__Instructions to follow__: Once you find the line that contains "5. Conduct a", transcribe it and each line after it through the end of the listing, exactly as written.

○ ○ ○ ○ ○ ○ ○

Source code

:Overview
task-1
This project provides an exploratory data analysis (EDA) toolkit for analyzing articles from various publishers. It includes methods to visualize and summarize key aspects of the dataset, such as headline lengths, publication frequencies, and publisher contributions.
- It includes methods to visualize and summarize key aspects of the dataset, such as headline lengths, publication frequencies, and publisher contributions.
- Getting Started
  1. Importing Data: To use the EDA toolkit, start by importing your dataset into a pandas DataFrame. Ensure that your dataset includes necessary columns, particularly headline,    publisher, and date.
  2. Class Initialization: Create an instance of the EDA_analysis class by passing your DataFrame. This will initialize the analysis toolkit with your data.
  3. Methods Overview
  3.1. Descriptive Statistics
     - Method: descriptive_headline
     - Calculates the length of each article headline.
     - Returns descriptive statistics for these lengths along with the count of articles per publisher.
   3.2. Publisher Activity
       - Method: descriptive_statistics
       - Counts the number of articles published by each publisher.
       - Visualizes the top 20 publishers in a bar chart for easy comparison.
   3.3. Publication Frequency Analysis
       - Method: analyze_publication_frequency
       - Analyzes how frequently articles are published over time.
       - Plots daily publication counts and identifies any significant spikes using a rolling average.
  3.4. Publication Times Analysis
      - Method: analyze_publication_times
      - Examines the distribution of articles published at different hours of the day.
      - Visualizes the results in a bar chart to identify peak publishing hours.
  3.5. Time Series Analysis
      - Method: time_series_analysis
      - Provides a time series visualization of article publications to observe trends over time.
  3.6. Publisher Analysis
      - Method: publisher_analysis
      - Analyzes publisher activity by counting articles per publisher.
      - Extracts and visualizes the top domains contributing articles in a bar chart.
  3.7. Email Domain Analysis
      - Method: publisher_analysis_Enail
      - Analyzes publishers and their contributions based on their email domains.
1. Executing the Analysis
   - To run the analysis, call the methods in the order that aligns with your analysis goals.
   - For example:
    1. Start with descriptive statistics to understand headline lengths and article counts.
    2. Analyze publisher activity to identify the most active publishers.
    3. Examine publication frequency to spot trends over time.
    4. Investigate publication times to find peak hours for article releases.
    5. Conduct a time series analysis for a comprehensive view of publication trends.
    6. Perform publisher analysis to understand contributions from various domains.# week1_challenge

○ ○ ○ ○ ○ ○ ○

__Output of the task__:
    5. Conduct a time series analysis for a comprehensive view of publication trends.
    6. Perform publisher analysis to understand contributions from various domains.# week1_challenge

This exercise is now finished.